The NFL Players Association means business. The union represents more than 2,000 active professional football players in the National Football League and has a long history of assuring recognition and representation of players’ interest. That mission was invigorated prior to the 1994 season when the NFLPA formed NFL Players Inc., the union’s for-profit licensing and marketing arm. The first-of-its-kind model allows NFL players to share in a revenue pool that is supplemented by their salaries and funds the work the union performs.

Twenty-five years and $200 million in revenue later, the landscape of professional sports has changed in many ways, with athletes gaining more control and marketing power over their brands and likenesses, but the organization remains dedicated to fighting for the collective group rights of all players. In addition to managing the group player licensing rights of its members, NFL Players Inc. connects partners to the power of players and creates custom business solutions through exclusive group players licensing rights, player marketing strategies, appearances and activations.

SEE MORE: How the NFL Welcomes New Stars At The NFLPA Rookie Premiere

Many of today’s pro football stars, however, were born after 1994 and are thus largely unaware of the initial obstacles that retired players and administrators faced when it came to controlling their licensing and marketing rights. For that reason, the NFLPA sees the 25th anniversary of NFL Players Inc. and its sustained success as an opportunity to impart business lessons from the last quarter of a century to the next generation of NFL players and leaders. 

NFLPA Chief Operating Officer Teri Smith believes today’s players have grown to understand the work of their union and participate on deeper levels. “The players were progressive before, but I’ve seen them more engaged in their union’s activities in the last ten years or so and taking a bolder or more interactive stand on certain issues,” Smith says of the current attitudes of NFL players. “With respect to labor and their careers, I like to see them more involved and I feel like I’ve been a witness to a pretty big part of history.”

The decision to create NFL Players Inc. centered on two different business opportunities: financial independence and the advent of video games. The dues that every player pays annually to be a member of the NFLPA are actually placed into rainy day funds and not touched for operating expenses for the NFLPA. This is an uncommon practice amongst unions for professional athletes, but it is a measure the organization takes great pride in. On the issue of video games, many of the organization’s leaders foresaw the financial potential of the gaming industry and how the union could tether that potential to the game of football, its players, and the sports industry overall.

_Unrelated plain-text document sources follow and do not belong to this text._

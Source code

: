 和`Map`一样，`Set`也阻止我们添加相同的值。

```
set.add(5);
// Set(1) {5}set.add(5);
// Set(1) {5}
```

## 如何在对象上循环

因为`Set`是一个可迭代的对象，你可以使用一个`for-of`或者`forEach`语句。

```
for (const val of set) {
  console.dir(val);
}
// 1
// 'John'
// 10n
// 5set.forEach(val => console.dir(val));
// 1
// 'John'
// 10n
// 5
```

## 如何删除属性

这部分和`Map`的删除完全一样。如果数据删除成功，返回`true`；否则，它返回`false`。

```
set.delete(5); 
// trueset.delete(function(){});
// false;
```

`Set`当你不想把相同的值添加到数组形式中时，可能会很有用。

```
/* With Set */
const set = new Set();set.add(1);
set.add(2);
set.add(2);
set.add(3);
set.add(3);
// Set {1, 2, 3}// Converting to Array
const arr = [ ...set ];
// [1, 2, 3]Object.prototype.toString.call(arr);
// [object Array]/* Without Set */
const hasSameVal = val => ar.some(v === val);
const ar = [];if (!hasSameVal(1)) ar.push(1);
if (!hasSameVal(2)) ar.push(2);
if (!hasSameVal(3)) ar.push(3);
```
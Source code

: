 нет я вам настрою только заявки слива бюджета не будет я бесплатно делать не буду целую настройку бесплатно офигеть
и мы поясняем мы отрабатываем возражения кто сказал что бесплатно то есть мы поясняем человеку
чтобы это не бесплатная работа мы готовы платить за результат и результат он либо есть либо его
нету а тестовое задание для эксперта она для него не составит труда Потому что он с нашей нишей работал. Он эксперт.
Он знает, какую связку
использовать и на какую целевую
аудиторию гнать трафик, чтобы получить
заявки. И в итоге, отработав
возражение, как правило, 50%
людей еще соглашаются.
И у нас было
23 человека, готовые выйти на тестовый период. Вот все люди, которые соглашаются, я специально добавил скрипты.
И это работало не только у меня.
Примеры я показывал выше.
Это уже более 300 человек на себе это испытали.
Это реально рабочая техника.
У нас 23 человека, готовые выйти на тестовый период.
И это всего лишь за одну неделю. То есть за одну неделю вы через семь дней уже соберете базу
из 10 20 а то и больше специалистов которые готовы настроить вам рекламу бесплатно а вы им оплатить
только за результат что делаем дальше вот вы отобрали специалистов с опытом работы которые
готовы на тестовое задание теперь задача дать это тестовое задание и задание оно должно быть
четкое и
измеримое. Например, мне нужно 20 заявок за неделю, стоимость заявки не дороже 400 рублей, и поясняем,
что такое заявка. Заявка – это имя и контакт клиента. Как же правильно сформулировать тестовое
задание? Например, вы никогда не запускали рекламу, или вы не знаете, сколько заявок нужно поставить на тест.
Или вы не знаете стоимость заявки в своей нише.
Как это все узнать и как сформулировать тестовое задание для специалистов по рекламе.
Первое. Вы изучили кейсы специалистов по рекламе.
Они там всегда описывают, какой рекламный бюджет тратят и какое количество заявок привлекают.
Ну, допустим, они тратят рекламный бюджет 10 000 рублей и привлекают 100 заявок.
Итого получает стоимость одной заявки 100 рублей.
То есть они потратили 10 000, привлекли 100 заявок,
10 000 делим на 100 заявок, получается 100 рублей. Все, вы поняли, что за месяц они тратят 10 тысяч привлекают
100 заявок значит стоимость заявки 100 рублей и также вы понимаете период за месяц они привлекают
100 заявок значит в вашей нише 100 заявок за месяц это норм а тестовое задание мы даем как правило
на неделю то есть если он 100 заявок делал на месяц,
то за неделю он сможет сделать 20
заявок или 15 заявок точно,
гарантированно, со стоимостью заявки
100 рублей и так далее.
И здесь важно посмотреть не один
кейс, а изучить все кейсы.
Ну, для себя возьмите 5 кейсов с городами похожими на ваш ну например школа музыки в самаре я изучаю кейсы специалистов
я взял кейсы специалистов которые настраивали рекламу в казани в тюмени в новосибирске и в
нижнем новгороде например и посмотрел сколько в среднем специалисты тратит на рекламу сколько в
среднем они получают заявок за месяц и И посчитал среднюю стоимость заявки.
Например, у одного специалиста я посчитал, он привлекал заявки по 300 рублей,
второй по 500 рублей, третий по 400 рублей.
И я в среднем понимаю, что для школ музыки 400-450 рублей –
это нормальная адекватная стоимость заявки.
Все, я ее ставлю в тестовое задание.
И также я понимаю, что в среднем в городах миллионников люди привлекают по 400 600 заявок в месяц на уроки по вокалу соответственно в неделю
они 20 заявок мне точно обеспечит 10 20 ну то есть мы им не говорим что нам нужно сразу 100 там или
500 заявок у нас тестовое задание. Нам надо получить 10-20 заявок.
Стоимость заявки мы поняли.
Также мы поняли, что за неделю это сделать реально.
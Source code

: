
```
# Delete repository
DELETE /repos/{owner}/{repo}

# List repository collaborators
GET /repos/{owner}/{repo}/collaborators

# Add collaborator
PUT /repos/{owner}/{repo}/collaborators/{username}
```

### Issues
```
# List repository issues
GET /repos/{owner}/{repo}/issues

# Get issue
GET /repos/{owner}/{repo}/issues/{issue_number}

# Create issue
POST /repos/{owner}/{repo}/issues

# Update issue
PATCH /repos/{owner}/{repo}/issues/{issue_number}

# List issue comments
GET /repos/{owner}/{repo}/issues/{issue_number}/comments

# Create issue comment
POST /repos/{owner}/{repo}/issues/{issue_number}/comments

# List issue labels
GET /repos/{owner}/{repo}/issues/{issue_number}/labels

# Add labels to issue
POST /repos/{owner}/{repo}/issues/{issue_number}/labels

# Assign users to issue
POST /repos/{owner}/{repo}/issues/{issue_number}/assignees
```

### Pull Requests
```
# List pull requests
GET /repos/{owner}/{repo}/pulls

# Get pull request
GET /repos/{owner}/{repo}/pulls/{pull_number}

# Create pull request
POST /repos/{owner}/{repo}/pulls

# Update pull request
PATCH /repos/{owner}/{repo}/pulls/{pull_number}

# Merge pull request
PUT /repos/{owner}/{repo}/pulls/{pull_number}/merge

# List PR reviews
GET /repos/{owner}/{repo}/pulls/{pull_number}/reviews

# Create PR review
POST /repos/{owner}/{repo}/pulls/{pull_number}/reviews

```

“Leadership at the time realized that the best way to take advantage of not only video games but other areas of the business was to create our own wholly owned subsidiary with the sole focus of monetizing the commercial rights of NFL players, and that was NFL Players, Inc.,” says Ahmad Nassar, the president of NFL Players Inc.

The 1990s were a decade of innovation in video gaming. Electronic Arts (EA) Sports secured the first NFLPA license in 1994 for its emerging “Madden” football video games. The license allowed that EA Sports could incorporate the likenesses of all current NFL players in each iteration of the Madden series. Prior to the first Madden NFL game under the official NFLPA license in 1995, EA Sports held only the license to use teams and logos – but not player likenesses. This license is now a part of each new collective bargaining agreement. 

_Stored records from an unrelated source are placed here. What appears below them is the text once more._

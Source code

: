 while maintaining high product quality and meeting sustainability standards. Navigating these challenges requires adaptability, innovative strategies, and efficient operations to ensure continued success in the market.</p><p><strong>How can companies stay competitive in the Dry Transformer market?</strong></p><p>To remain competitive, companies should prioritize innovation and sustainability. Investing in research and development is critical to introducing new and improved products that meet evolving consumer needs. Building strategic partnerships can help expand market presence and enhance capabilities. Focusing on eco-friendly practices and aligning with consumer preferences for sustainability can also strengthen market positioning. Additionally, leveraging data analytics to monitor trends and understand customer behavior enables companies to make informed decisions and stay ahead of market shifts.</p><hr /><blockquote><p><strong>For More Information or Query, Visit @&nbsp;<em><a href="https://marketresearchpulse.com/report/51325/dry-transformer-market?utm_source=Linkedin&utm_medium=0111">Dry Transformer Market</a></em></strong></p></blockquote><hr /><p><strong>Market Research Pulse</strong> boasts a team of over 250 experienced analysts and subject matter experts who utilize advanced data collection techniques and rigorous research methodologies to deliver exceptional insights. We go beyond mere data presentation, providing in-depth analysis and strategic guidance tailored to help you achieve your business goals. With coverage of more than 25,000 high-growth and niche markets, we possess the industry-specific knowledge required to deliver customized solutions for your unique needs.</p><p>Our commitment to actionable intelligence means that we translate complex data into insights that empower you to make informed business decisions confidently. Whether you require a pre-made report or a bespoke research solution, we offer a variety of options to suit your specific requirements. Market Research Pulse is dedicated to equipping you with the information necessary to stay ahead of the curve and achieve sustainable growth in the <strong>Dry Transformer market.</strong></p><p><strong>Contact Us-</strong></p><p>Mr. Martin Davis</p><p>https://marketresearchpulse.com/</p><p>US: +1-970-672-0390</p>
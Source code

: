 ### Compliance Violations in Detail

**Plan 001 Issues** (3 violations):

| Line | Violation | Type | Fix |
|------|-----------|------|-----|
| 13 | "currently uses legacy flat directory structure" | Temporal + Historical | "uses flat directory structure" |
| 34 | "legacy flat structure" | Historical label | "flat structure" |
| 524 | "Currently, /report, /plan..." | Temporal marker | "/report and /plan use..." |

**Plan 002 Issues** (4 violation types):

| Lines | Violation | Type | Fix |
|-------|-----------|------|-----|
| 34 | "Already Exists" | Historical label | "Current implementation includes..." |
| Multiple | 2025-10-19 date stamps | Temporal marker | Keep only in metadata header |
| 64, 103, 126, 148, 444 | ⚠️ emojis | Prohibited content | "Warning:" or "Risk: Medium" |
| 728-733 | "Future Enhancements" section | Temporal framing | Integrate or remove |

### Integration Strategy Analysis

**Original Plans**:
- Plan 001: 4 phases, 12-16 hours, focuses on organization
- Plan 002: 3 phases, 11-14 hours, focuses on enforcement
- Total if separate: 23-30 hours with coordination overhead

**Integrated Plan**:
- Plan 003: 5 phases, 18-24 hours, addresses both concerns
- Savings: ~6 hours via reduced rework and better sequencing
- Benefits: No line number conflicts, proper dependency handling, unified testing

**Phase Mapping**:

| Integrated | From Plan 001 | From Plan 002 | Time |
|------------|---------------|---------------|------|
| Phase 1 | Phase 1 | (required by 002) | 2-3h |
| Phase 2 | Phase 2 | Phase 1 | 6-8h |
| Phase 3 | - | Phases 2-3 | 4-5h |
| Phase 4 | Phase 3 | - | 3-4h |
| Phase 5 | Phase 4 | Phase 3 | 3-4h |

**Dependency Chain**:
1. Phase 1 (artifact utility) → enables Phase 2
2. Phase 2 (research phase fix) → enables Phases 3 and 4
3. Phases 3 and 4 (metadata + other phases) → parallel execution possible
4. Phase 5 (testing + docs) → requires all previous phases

EA Sports has always made a point to try to make the video games the most authentic experience possible. This effort has stuck in the minds of many of today’s NFL players, who grew up playing the Madden games and, much like trading cards, looked forward to being included in the games as part of realizing their dream. 

“I love working with the NFLPA,” says EA producer Ben Haumiller. “Some of the events that we get to go to with them, like NFLPA Rookie Premiere where we get to show the rookies their initial ratings for the first time in the Madden game. That’s their first interaction with us and that moment is always a blast. I remember a couple of players have said that getting to the NFL didn’t feel real until they realized they were going to be in Madden.”

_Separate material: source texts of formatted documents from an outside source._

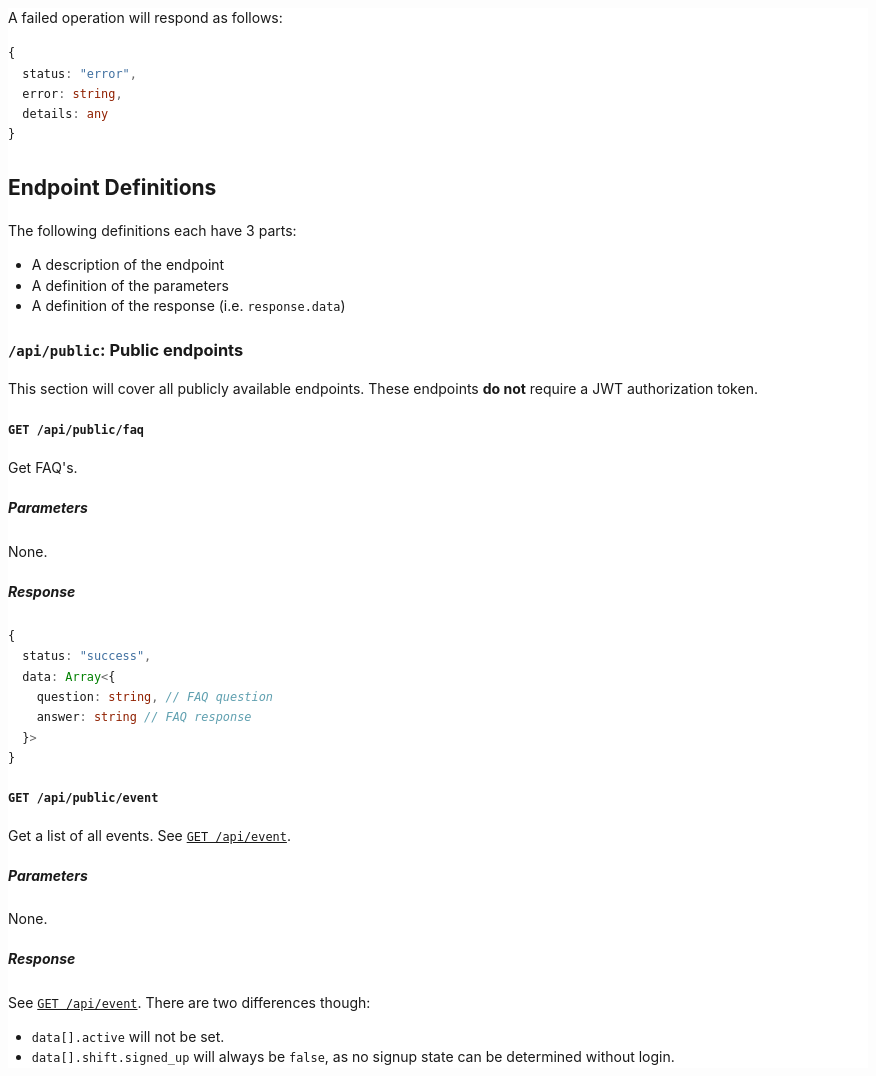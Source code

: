 A failed operation will respond as follows:

```ts
{
  status: "error",
  error: string,
  details: any
}
```

## Endpoint Definitions

The following definitions each have 3 parts:

* A description of the endpoint
* A definition of the parameters
* A definition of the response (i.e. `response.data`)

### `/api/public`: Public endpoints

This section will cover all publicly available endpoints.
These endpoints **do not** require a JWT authorization token.

#### `GET /api/public/faq`

Get FAQ's.

##### Parameters

None.

##### Response

```ts
{
  status: "success",
  data: Array<{
    question: string, // FAQ question
    answer: string // FAQ response
  }>
}
```

#### `GET /api/public/event`

Get a list of all events. See [`GET /api/event`](#get-apievent).

##### Parameters

None.

##### Response

See [`GET /api/event`](#get-apievent). There are two differences though:

* `data[].active` will not be set.
* `data[].shift.signed_up` will always be `false`, as no signup state can be determined without login.
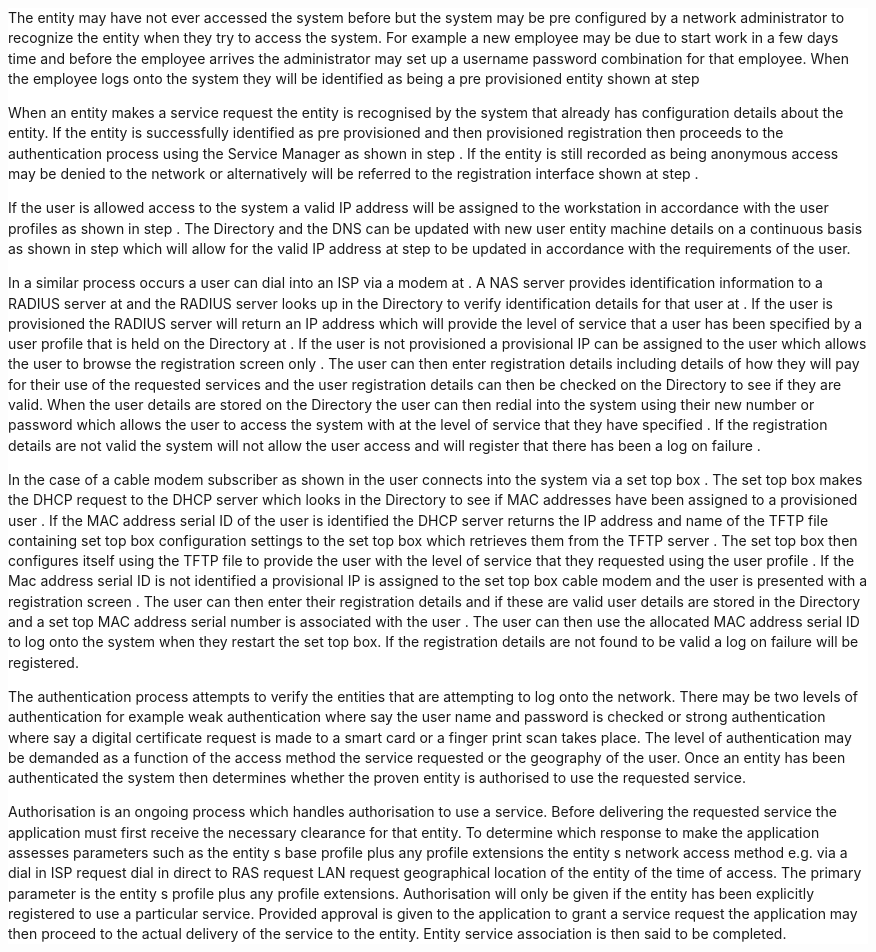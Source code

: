 The entity may have not ever accessed the system before but the system may be pre configured by a network administrator to recognize the entity when they try to access the system. For example a new employee may be due to start work in a few days time and before the employee arrives the administrator may set up a username password combination for that employee. When the employee logs onto the system they will be identified as being a pre provisioned entity shown at step

When an entity makes a service request the entity is recognised by the system that already has configuration details about the entity. If the entity is successfully identified as pre provisioned and then provisioned registration then proceeds to the authentication process using the Service Manager as shown in step . If the entity is still recorded as being anonymous access may be denied to the network or alternatively will be referred to the registration interface shown at step .

If the user is allowed access to the system a valid IP address will be assigned to the workstation in accordance with the user profiles as shown in step . The Directory and the DNS can be updated with new user entity machine details on a continuous basis as shown in step which will allow for the valid IP address at step to be updated in accordance with the requirements of the user.

In a similar process occurs a user can dial into an ISP via a modem at . A NAS server provides identification information to a RADIUS server at and the RADIUS server looks up in the Directory to verify identification details for that user at . If the user is provisioned the RADIUS server will return an IP address which will provide the level of service that a user has been specified by a user profile that is held on the Directory at . If the user is not provisioned a provisional IP can be assigned to the user which allows the user to browse the registration screen only . The user can then enter registration details including details of how they will pay for their use of the requested services and the user registration details can then be checked on the Directory to see if they are valid. When the user details are stored on the Directory the user can then redial into the system using their new number or password which allows the user to access the system with at the level of service that they have specified . If the registration details are not valid the system will not allow the user access and will register that there has been a log on failure .

In the case of a cable modem subscriber as shown in the user connects into the system via a set top box . The set top box makes the DHCP request to the DHCP server which looks in the Directory to see if MAC addresses have been assigned to a provisioned user . If the MAC address serial ID of the user is identified the DHCP server returns the IP address and name of the TFTP file containing set top box configuration settings to the set top box which retrieves them from the TFTP server . The set top box then configures itself using the TFTP file to provide the user with the level of service that they requested using the user profile . If the Mac address serial ID is not identified a provisional IP is assigned to the set top box cable modem and the user is presented with a registration screen . The user can then enter their registration details and if these are valid user details are stored in the Directory and a set top MAC address serial number is associated with the user . The user can then use the allocated MAC address serial ID to log onto the system when they restart the set top box. If the registration details are not found to be valid a log on failure will be registered.

The authentication process attempts to verify the entities that are attempting to log onto the network. There may be two levels of authentication for example weak authentication where say the user name and password is checked or strong authentication where say a digital certificate request is made to a smart card or a finger print scan takes place. The level of authentication may be demanded as a function of the access method the service requested or the geography of the user. Once an entity has been authenticated the system then determines whether the proven entity is authorised to use the requested service.

Authorisation is an ongoing process which handles authorisation to use a service. Before delivering the requested service the application must first receive the necessary clearance for that entity. To determine which response to make the application assesses parameters such as the entity s base profile plus any profile extensions the entity s network access method e.g. via a dial in ISP request dial in direct to RAS request LAN request geographical location of the entity of the time of access. The primary parameter is the entity s profile plus any profile extensions. Authorisation will only be given if the entity has been explicitly registered to use a particular service. Provided approval is given to the application to grant a service request the application may then proceed to the actual delivery of the service to the entity. Entity service association is then said to be completed.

On the licensing side, the NFLPA via NFL Players Inc., has built one of the top 40 largest licensing programs in the world and has generated consecutive years of record revenue growth. NFL Players Inc. works with more than 75 official licensees, which manufacture products that include video games, trading cards, men’s, women’s and youth game jerseys, t-shirts and hoodies, backpacks, wall decals, pennants, collectible figurines, matted and framed photos, bobbleheads, plush toys, drinkware and pet products, among many others.

SEE MORE: NFLPA Inspiring Players To Be More Than An Athlete

Recognized by Fast Company as one of the world’s “Most Innovative Companies” in 2018, the NFLPA also secures licensing opportunities for its players via its groundbreaking athlete-driven OneTeam Collective accelerator. The initiative provides startup businesses the opportunity to leverage the NFLPA’s exclusive group player rights and access to current players for production, activations and endorsements in exchange for equity. OneTeam Collective has 11 companies in its portfolio spanning blockchain, wearables, voice recognition, digital media, augmented reality, artificial intelligence, health and wellness, active gaming and live video streaming. 

From the OneTeam Collective, to the union’s content and production company, ACE Media, and now through the work being done through REP Worldwide, the NFLPA’s first-of-its-kind group licensing representation business that puts the expertise of NFL Players Inc. to work for sports properties and athletes. Through this and other practices, the NFLPA has evolved over the years into one of the most progressive b-2-b organizations in modern professional sports. Fans and business partners alike can expect the NFLPA and NFL Players Inc. to spend the next quarter of a century exploring new and innovative ways to help players maximize their group player rights. Look for the NFLPA to continue highlighting the 25th anniversary of NFL Players Inc. through its partners and other activities throughout the year and the upcoming 2019-20 season.